_Assignment_. Below are lines of data; restate word for word those running from the line containing "### Jekyll Themes" to the line containing "### Support or Contact", inclusive, and no others.

_Exercise material_.

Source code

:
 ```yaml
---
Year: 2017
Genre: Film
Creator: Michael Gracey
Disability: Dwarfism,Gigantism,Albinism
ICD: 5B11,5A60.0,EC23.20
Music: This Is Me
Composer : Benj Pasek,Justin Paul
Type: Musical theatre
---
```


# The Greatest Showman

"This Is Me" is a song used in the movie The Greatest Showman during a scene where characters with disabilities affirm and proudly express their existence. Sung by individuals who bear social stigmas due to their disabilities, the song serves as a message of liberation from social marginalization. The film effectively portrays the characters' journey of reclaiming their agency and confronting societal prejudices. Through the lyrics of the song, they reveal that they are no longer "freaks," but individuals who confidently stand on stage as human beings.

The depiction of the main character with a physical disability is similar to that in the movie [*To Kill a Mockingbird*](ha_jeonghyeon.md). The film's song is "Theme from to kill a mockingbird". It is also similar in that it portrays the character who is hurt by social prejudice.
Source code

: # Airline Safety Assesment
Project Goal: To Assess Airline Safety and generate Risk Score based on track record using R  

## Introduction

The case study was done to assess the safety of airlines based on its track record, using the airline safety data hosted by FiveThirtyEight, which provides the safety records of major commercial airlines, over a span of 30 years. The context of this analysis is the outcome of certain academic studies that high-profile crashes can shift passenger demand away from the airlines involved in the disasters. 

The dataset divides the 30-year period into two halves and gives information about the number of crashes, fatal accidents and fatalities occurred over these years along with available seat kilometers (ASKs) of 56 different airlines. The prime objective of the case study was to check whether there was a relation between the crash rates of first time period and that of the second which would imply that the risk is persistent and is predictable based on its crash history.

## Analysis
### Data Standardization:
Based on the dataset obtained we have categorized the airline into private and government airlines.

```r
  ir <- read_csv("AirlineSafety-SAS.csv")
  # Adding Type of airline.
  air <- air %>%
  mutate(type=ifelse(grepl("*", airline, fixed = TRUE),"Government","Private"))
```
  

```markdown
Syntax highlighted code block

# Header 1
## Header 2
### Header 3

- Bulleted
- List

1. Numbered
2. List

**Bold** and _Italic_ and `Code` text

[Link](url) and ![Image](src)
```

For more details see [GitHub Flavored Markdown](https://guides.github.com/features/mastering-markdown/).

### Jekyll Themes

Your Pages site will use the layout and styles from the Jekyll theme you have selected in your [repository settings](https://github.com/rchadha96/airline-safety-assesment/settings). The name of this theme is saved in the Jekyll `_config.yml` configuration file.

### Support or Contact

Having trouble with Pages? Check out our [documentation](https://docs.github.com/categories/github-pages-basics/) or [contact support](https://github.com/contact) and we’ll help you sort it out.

_Response box_.
### Jekyll Themes

Your Pages site will use the layout and styles from the Jekyll theme you have selected in your [repository settings](https://github.com/rchadha96/airline-safety-assesment/settings). The name of this theme is saved in the Jekyll `_config.yml` configuration file.

### Support or Contact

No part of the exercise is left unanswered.